Under its terms, all legal and regulated Illinois sportsbooks are currently charged 25 cents per bet on the first 20 million bets placed at their sites. Once that benchmark is hit, the per-bet tax jumps to 50 cents per wager.
Beyond that, Chicago has also implemented a 10.25% municipal tax rate on all sports bets placed within city limits.
Illinois has one of the highest tax rates among states offering legal and regulated sports betting. Online sportsbooks in the state are passing on the cost of the tax to players in the form of surcharges on bets or by implementing a minimum bet limit.
While the bill would eliminate the per-wager tax, several other betting-related incentives would remain on the books. The state’s graduated tax rate on sports betting revenue would stay in place. Required monthly transfers from the Sports Wagering Fund into state budget accounts would also be maintained. And there would be no change in the maintenance of regularly-mandated audit and reporting requirements for all licensed sports betting operators in the state of Illinois.

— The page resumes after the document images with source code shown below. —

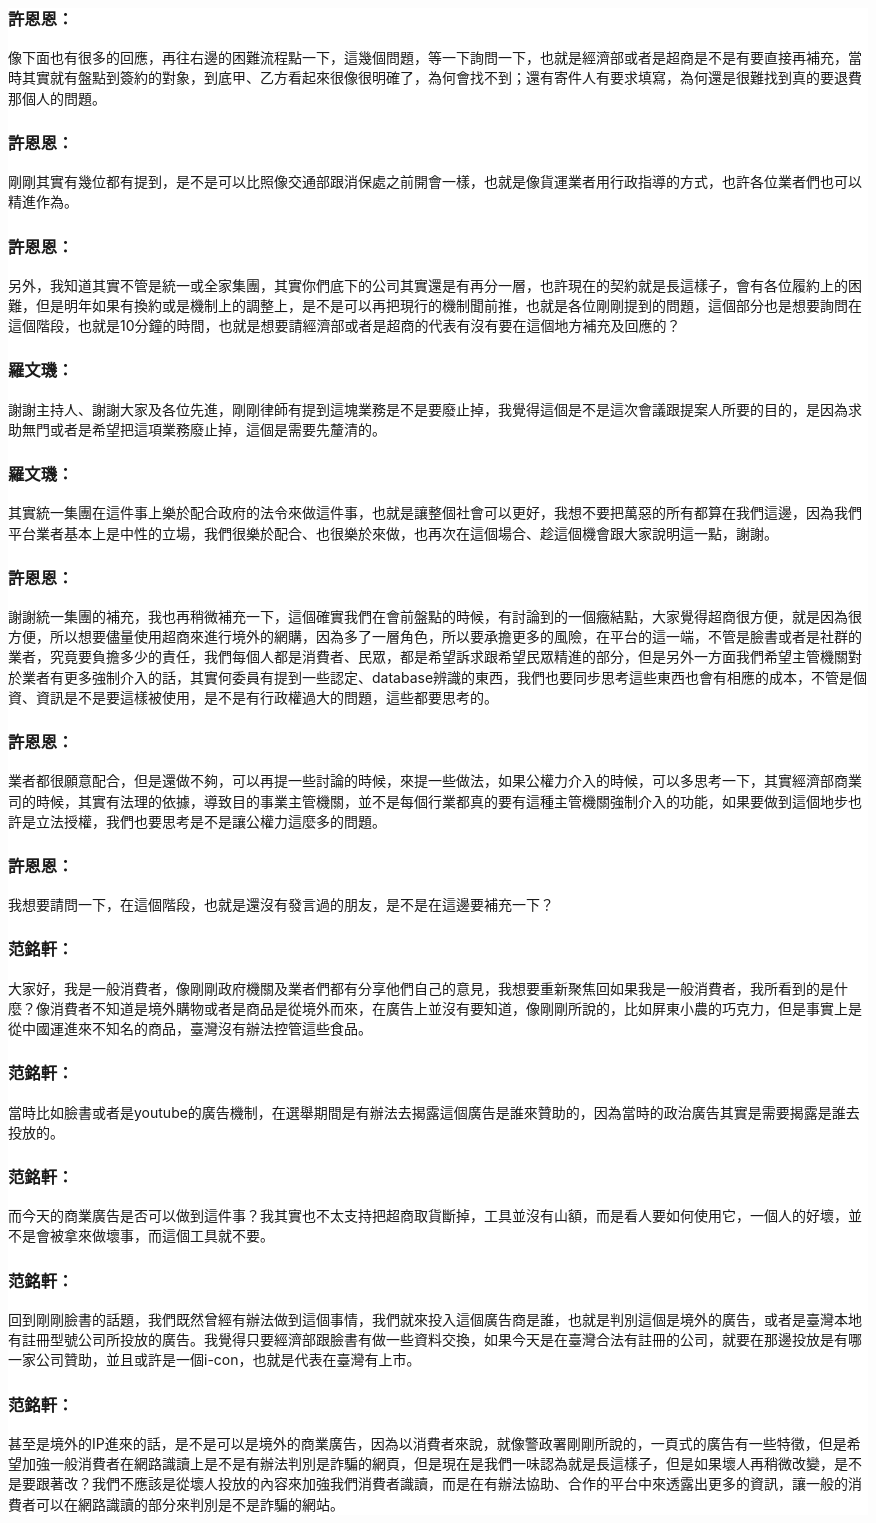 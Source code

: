### 許恩恩：
像下面也有很多的回應，再往右邊的困難流程點一下，這幾個問題，等一下詢問一下，也就是經濟部或者是超商是不是有要直接再補充，當時其實就有盤點到簽約的對象，到底甲、乙方看起來很像很明確了，為何會找不到；還有寄件人有要求填寫，為何還是很難找到真的要退費那個人的問題。

### 許恩恩：
剛剛其實有幾位都有提到，是不是可以比照像交通部跟消保處之前開會一樣，也就是像貨運業者用行政指導的方式，也許各位業者們也可以精進作為。

### 許恩恩：
另外，我知道其實不管是統一或全家集團，其實你們底下的公司其實還是有再分一層，也許現在的契約就是長這樣子，會有各位履約上的困難，但是明年如果有換約或是機制上的調整上，是不是可以再把現行的機制聞前推，也就是各位剛剛提到的問題，這個部分也是想要詢問在這個階段，也就是10分鐘的時間，也就是想要請經濟部或者是超商的代表有沒有要在這個地方補充及回應的？

### 羅文璣：
謝謝主持人、謝謝大家及各位先進，剛剛律師有提到這塊業務是不是要廢止掉，我覺得這個是不是這次會議跟提案人所要的目的，是因為求助無門或者是希望把這項業務廢止掉，這個是需要先釐清的。

### 羅文璣：
其實統一集團在這件事上樂於配合政府的法令來做這件事，也就是讓整個社會可以更好，我想不要把萬惡的所有都算在我們這邊，因為我們平台業者基本上是中性的立場，我們很樂於配合、也很樂於來做，也再次在這個場合、趁這個機會跟大家說明這一點，謝謝。

### 許恩恩：
謝謝統一集團的補充，我也再稍微補充一下，這個確實我們在會前盤點的時候，有討論到的一個癥結點，大家覺得超商很方便，就是因為很方便，所以想要儘量使用超商來進行境外的網購，因為多了一層角色，所以要承擔更多的風險，在平台的這一端，不管是臉書或者是社群的業者，究竟要負擔多少的責任，我們每個人都是消費者、民眾，都是希望訴求跟希望民眾精進的部分，但是另外一方面我們希望主管機關對於業者有更多強制介入的話，其實何委員有提到一些認定、database辨識的東西，我們也要同步思考這些東西也會有相應的成本，不管是個資、資訊是不是要這樣被使用，是不是有行政權過大的問題，這些都要思考的。

### 許恩恩：
業者都很願意配合，但是還做不夠，可以再提一些討論的時候，來提一些做法，如果公權力介入的時候，可以多思考一下，其實經濟部商業司的時候，其實有法理的依據，導致目的事業主管機關，並不是每個行業都真的要有這種主管機關強制介入的功能，如果要做到這個地步也許是立法授權，我們也要思考是不是讓公權力這麼多的問題。

### 許恩恩：
我想要請問一下，在這個階段，也就是還沒有發言過的朋友，是不是在這邊要補充一下？

### 范銘軒：
大家好，我是一般消費者，像剛剛政府機關及業者們都有分享他們自己的意見，我想要重新聚焦回如果我是一般消費者，我所看到的是什麼？像消費者不知道是境外購物或者是商品是從境外而來，在廣告上並沒有要知道，像剛剛所說的，比如屏東小農的巧克力，但是事實上是從中國運進來不知名的商品，臺灣沒有辦法控管這些食品。

### 范銘軒：
當時比如臉書或者是youtube的廣告機制，在選舉期間是有辦法去揭露這個廣告是誰來贊助的，因為當時的政治廣告其實是需要揭露是誰去投放的。

### 范銘軒：
而今天的商業廣告是否可以做到這件事？我其實也不太支持把超商取貨斷掉，工具並沒有山額，而是看人要如何使用它，一個人的好壞，並不是會被拿來做壞事，而這個工具就不要。

### 范銘軒：
回到剛剛臉書的話題，我們既然曾經有辦法做到這個事情，我們就來投入這個廣告商是誰，也就是判別這個是境外的廣告，或者是臺灣本地有註冊型號公司所投放的廣告。我覺得只要經濟部跟臉書有做一些資料交換，如果今天是在臺灣合法有註冊的公司，就要在那邊投放是有哪一家公司贊助，並且或許是一個i-con，也就是代表在臺灣有上市。

### 范銘軒：
甚至是境外的IP進來的話，是不是可以是境外的商業廣告，因為以消費者來說，就像警政署剛剛所說的，一頁式的廣告有一些特徵，但是希望加強一般消費者在網路識讀上是不是有辦法判別是詐騙的網頁，但是現在是我們一味認為就是長這樣子，但是如果壞人再稍微改變，是不是要跟著改？我們不應該是從壞人投放的內容來加強我們消費者識讀，而是在有辦法協助、合作的平台中來透露出更多的資訊，讓一般的消費者可以在網路識讀的部分來判別是不是詐騙的網站。
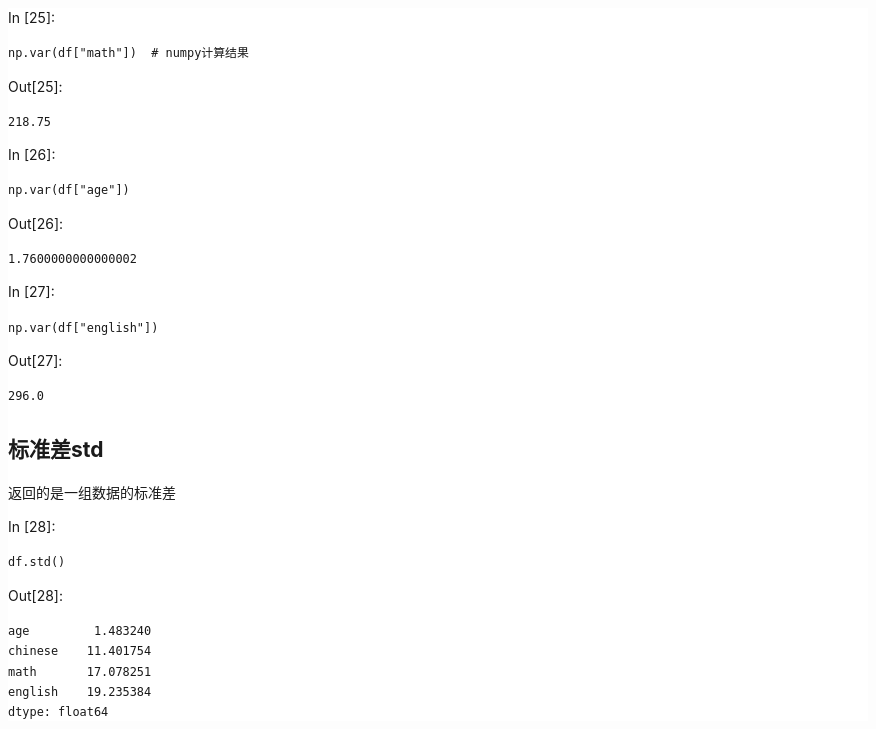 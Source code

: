 In \[25\]:

```
np.var(df["math"])  # numpy计算结果

```

Out\[25\]:

```
218.75

```

In \[26\]:

```
np.var(df["age"])

```

Out\[26\]:

```
1.7600000000000002

```

In \[27\]:

```
np.var(df["english"])

```

Out\[27\]:

```
296.0

```

## 标准差std

返回的是一组数据的标准差

In \[28\]:

```
df.std()

```

Out\[28\]:

```
age         1.483240
chinese    11.401754
math       17.078251
english    19.235384
dtype: float64

```

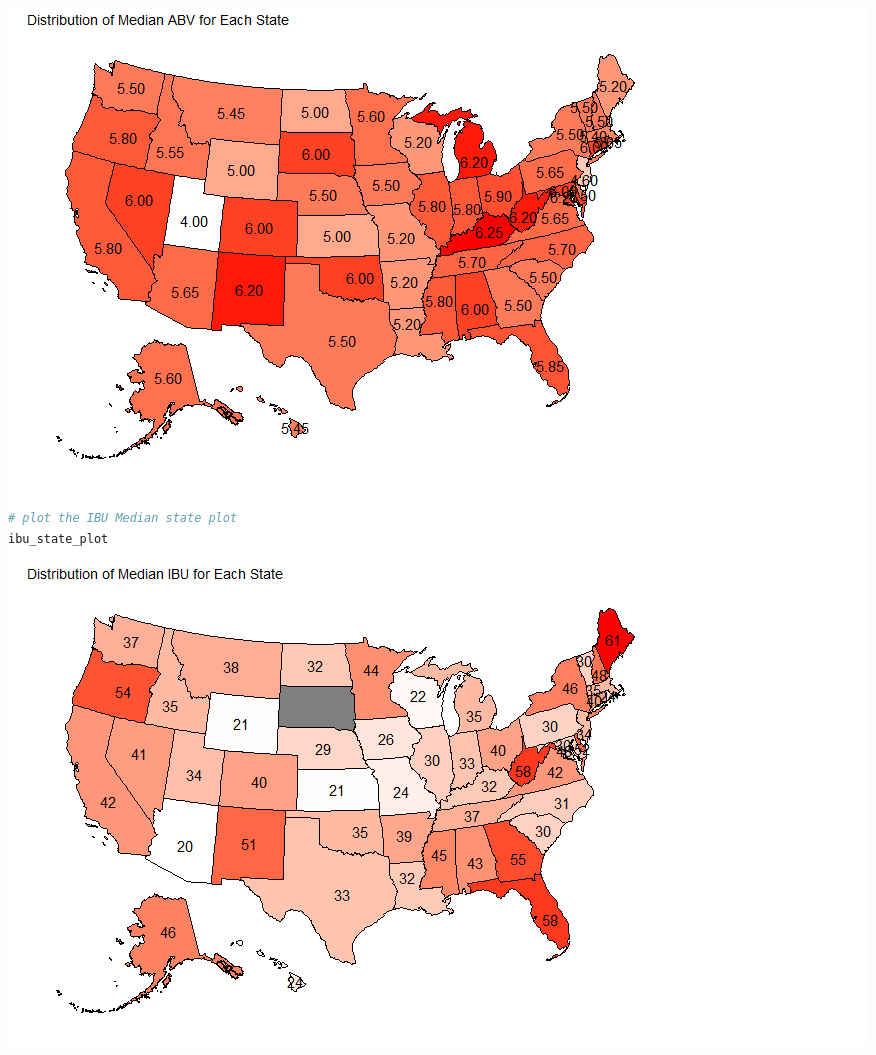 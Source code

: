 ![](ProjectMarkdown_files/figure-gfm/unnamed-chunk-6-3.png)

``` r
# plot the IBU Median state plot
ibu_state_plot
```

![](ProjectMarkdown_files/figure-gfm/unnamed-chunk-6-4.png)
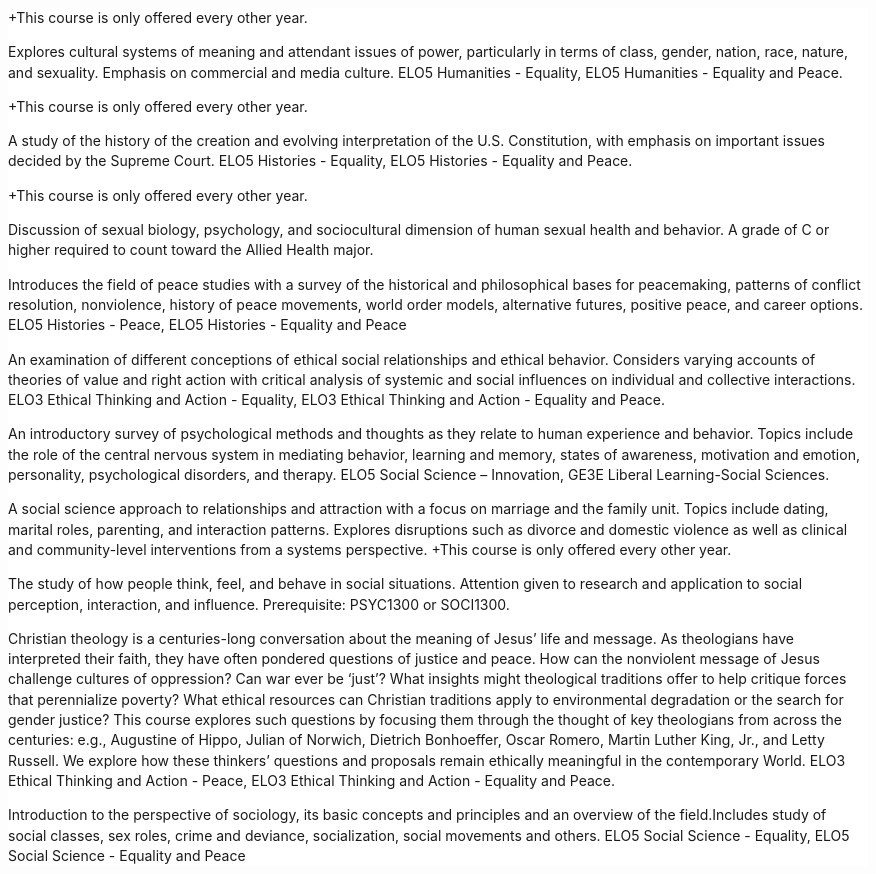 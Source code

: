 

+This course is only offered every other year.

Explores cultural systems of meaning and attendant issues of power, particularly in terms of class, gender, nation, race, nature, and sexuality. Emphasis on commercial and media culture. ELO5 Humanities - Equality, ELO5 Humanities - Equality and Peace.



+This course is only offered every other year.

A study of the history of the creation and evolving interpretation of the U.S. Constitution, with emphasis on important issues decided by the Supreme Court. ELO5 Histories - Equality, ELO5 Histories - Equality and Peace.



+This course is only offered every other year.

Discussion of sexual biology, psychology, and sociocultural dimension of human sexual health and behavior. A grade of C or higher required to count toward the Allied Health major.

Introduces the field of peace studies with a survey of the historical and philosophical bases for peacemaking, patterns of conflict resolution, nonviolence, history of peace movements, world order models, alternative futures, positive peace, and career options. ELO5 Histories - Peace, ELO5 Histories - Equality and Peace

An examination of different conceptions of ethical social relationships and ethical behavior. Considers varying accounts of theories of value and right action with critical analysis of systemic and social influences on individual and collective interactions. ELO3 Ethical Thinking and Action - Equality, ELO3 Ethical Thinking and Action - Equality and Peace.

An introductory survey of psychological methods and thoughts as they relate to human experience and behavior. Topics include the role of the central nervous system in mediating behavior, learning and memory, states of awareness, motivation and emotion, personality, psychological disorders, and therapy. ELO5 Social Science – Innovation, GE3E Liberal Learning-Social Sciences.

A social science approach to relationships and attraction with a focus on marriage and the family unit. Topics include dating, marital roles, parenting, and interaction patterns. Explores disruptions such as divorce and domestic violence as well as clinical and community-level interventions from a systems perspective. +This course is only offered every other year.

The study of how people think, feel, and behave in social situations. Attention given to research and application to social perception, interaction, and influence. Prerequisite: PSYC1300 or SOCI1300.

Christian theology is a centuries-long conversation about the meaning of Jesus’ life and message. As theologians have interpreted their faith, they have often pondered questions of justice and peace. How can the nonviolent message of Jesus challenge cultures of oppression? Can war ever be ‘just’? What insights might theological traditions offer to help critique forces that perennialize poverty? What ethical resources can Christian traditions apply to environmental degradation or the search for gender justice? This course explores such questions by focusing them through the thought of key theologians from across the centuries: e.g., Augustine of Hippo, Julian of Norwich, Dietrich Bonhoeffer, Oscar Romero, Martin Luther King, Jr., and Letty Russell. We explore how these thinkers’ questions and proposals remain ethically meaningful in the contemporary World. ELO3 Ethical Thinking and Action - Peace, ELO3 Ethical Thinking and Action - Equality and Peace.

Introduction to the perspective of sociology, its basic concepts and principles and an overview of the field.Includes study of social classes, sex roles, crime and deviance, socialization, social movements and others. ELO5 Social Science - Equality, ELO5 Social Science - Equality and Peace
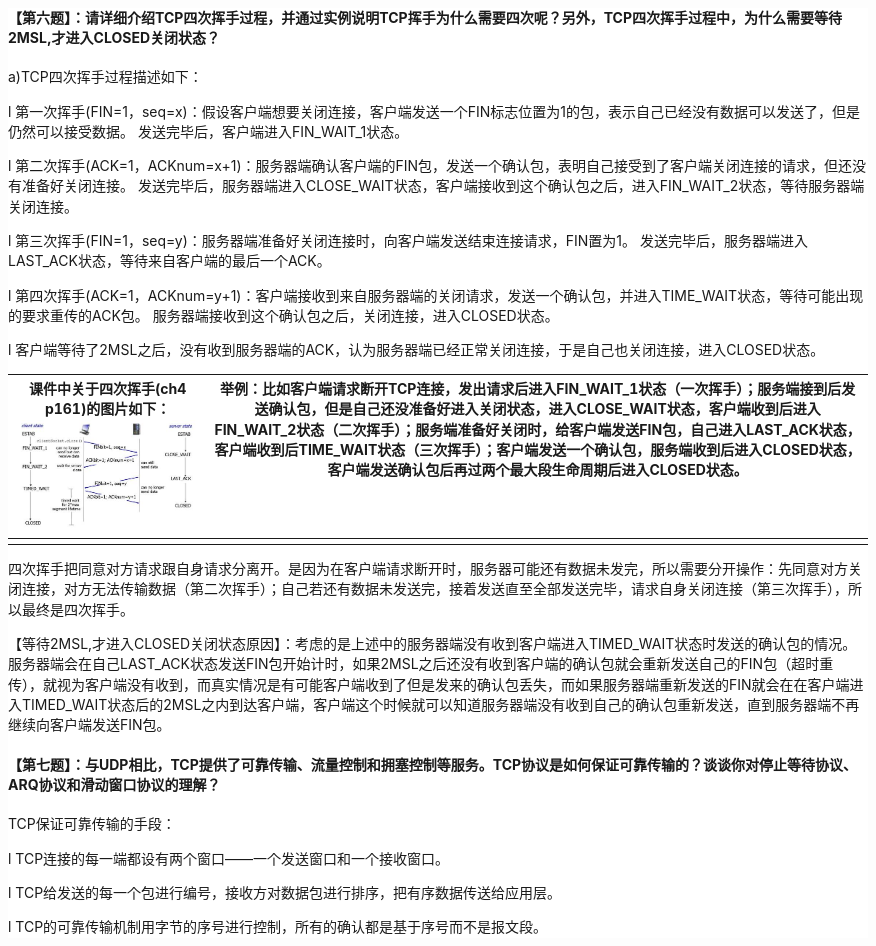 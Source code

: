#### 【第六题】：请详细介绍TCP四次挥手过程，并通过实例说明TCP挥手为什么需要四次呢？另外，TCP四次挥手过程中，为什么需要等待2MSL,才进入CLOSED关闭状态？

a)TCP四次挥手过程描述如下：

l 第一次挥手(FIN=1，seq=x)：假设客户端想要关闭连接，客户端发送一个FIN标志位置为1的包，表示自己已经没有数据可以发送了，但是仍然可以接受数据。
 发送完毕后，客户端进入FIN_WAIT_1状态。

l 第二次挥手(ACK=1，ACKnum=x+1)：服务器端确认客户端的FIN包，发送一个确认包，表明自己接受到了客户端关闭连接的请求，但还没有准备好关闭连接。
 发送完毕后，服务器端进入CLOSE_WAIT状态，客户端接收到这个确认包之后，进入FIN_WAIT_2状态，等待服务器端关闭连接。

l 第三次挥手(FIN=1，seq=y)：服务器端准备好关闭连接时，向客户端发送结束连接请求，FIN置为1。
 发送完毕后，服务器端进入LAST_ACK状态，等待来自客户端的最后一个ACK。

l 第四次挥手(ACK=1，ACKnum=y+1)：客户端接收到来自服务器端的关闭请求，发送一个确认包，并进入TIME_WAIT状态，等待可能出现的要求重传的ACK包。
 服务器端接收到这个确认包之后，关闭连接，进入CLOSED状态。

l 客户端等待了2MSL之后，没有收到服务器端的ACK，认为服务器端已经正常关闭连接，于是自己也关闭连接，进入CLOSED状态。

| 课件中关于四次挥手(ch4 p161)的图片如下：  ![](计算机网络大作业/clip_image018.jpg) | 举例：比如客户端请求断开TCP连接，发出请求后进入FIN_WAIT_1状态（一次挥手）；服务端接到后发送确认包，但是自己还没准备好进入关闭状态，进入CLOSE_WAIT状态，客户端收到后进入FIN_WAIT_2状态（二次挥手）；服务端准备好关闭时，给客户端发送FIN包，自己进入LAST_ACK状态，客户端收到后TIME_WAIT状态（三次挥手）；客户端发送一个确认包，服务端收到后进入CLOSED状态，客户端发送确认包后再过两个最大段生命周期后进入CLOSED状态。 |
| ------------------------------------------------------------ | ------------------------------------------------------------ |
|                                                              |                                                              |

四次挥手把同意对方请求跟自身请求分离开。是因为在客户端请求断开时，服务器可能还有数据未发完，所以需要分开操作：先同意对方关闭连接，对方无法传输数据（第二次挥手）；自己若还有数据未发送完，接着发送直至全部发送完毕，请求自身关闭连接（第三次挥手），所以最终是四次挥手。

【等待2MSL,才进入CLOSED关闭状态原因】：考虑的是上述中的服务器端没有收到客户端进入TIMED_WAIT状态时发送的确认包的情况。服务器端会在自己LAST_ACK状态发送FIN包开始计时，如果2MSL之后还没有收到客户端的确认包就会重新发送自己的FIN包（超时重传），就视为客户端没有收到，而真实情况是有可能客户端收到了但是发来的确认包丢失，而如果服务器端重新发送的FIN就会在在客户端进入TIMED_WAIT状态后的2MSL之内到达客户端，客户端这个时候就可以知道服务器端没有收到自己的确认包重新发送，直到服务器端不再继续向客户端发送FIN包。



#### 【第七题】：与UDP相比，TCP提供了可靠传输、流量控制和拥塞控制等服务。TCP协议是如何保证可靠传输的？谈谈你对停止等待协议、ARQ协议和滑动窗口协议的理解？

TCP保证可靠传输的手段：

l TCP连接的每一端都设有两个窗口——一个发送窗口和一个接收窗口。

l TCP给发送的每一个包进行编号，接收方对数据包进行排序，把有序数据传送给应用层。

l TCP的可靠传输机制用字节的序号进行控制，所有的确认都是基于序号而不是报文段。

Should House Bill 1543 be passed into law, the repeal of the per-wager tax on sports betting in Illinois would go into effect on July 1, 2026.
The impact that this per-wager tax rate is taking on the legal and regulated sports betting market in Illinois is easily measured. And the news is not good for the online betting sites.
The Sports Betting Alliance, a lobby group representing several prominent online sportsbooks in the US market, pulled data from the Illinois Gaming Board’s November 2025 Sports Wagering Report that shows Illinois sports betting is dipping well below national averages.
Bets placed in November of last year were down 15.4% from comparable November 2024 numbers. There were 6.1 million fewer bets placed in November 2025 than were wagered a year earlier.
Similar 15% dropoffs in wagering were evident in data from both September and October of last year.
SBA representatives argued that Illinois sports bettors are taking their action to illegal offshore sports betting sites to avoid the tax hike.
“A concerning trend is unfolding in Illinois, with millions of bets disappearing from the legal market,” the SBA said in a statement. “Illinois’ recent tax hikes are undercutting the protections of the legal market, sending players to cheaper, riskier, and predatory illegal options instead.”